ABDELMALEK SAYAH DIRECTEUR GENERAL DE L'OFFICE NATIONAL DE LUTTE CONTRE LA DROGUE ET LA TOXICOMANIE
Publié dans L'Expression le 28 - 11 - 2006

Dans un entretien accordé à la revue scientifique Actes, dirigée par le professeur Ridouh, Abdelmalek Sayah traite de la problématique de la drogue en tant que phénomène social universel. A la veille de la conférence internationale qui aura lieu les 3 et 4 décembre à Alger sur le même sujet, il nous a paru utile de publier cette interview.
Question: Vous venez d'être désigné à la tête de l'Office, pourriez-vous nous donner un aperçu de son organigramme et ses missions?
Réponse: Permettez-moi tout d'abord, de vous remercier pour l'occasion que vous m'offrez, à l'effet de m'adresser aux lecteurs de la revue scientifique Actes qui s'impose aujourd'hui comme étant une publication spécialisée en Algérie, traitant d'un domaine aussi sensible et complexe que celui de la drogue et de la toxicomanie. Je saisis cette opportunité pour féliciter l'équipe rédactionnelle et les responsables de cette revue pour le travail remarquable et soutenu qu'ils accomplissent afin de lui assurer la périodicité de publication et la qualité du contenu.
Pour revenir â votre question, il faut savoir que l'Office national de lutte contre la drogue et la toxicomanie, en tant qu'institution nationale spécialisée, est chargé essentiellement d'élaborer la politique nationale de prévention et de lutte contre la drogue et la toxicomanie, en étroite concertation avec l'ensemble des secteurs concernés par ce fléau, qui sont d'ailleurs représentés au sein du comité d'évaluation et de suivi de l'Office. Dans la mise en oeuvre de la stratégie nationale, par les différents acteurs, l'Office assure la coordination, le suivi et l'évaluation des actions entreprises dans ce cadre et dresse des rapports périodiques d'appréciation qu'il soumet aux pouvoirs publics.

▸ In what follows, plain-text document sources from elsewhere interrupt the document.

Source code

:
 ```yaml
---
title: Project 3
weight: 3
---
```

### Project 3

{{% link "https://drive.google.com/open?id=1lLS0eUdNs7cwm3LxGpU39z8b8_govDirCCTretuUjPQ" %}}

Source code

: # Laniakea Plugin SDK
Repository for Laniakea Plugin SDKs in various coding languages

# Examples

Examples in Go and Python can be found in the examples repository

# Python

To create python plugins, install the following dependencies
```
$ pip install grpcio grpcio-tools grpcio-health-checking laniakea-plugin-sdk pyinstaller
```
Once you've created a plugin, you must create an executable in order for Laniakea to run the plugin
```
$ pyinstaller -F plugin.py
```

La deuxième mission de l'Office consiste à canaliser les efforts que fournissent, à la fois, les institutions de l'Etat et les acteurs de la société civile au triple plan de la prévention, de la répression et du traitement des toxicomanes.
Le but visé étant de fédérer l'ensemble des intervenants et d'orienter leurs activités dans le sens des objectifs pertinents définis par le plan directeur national. A ce titre, il veille à la collecte des données nécessaires qui lui permettent d'analyser la situation et d'en tirer les enseignements appropriés.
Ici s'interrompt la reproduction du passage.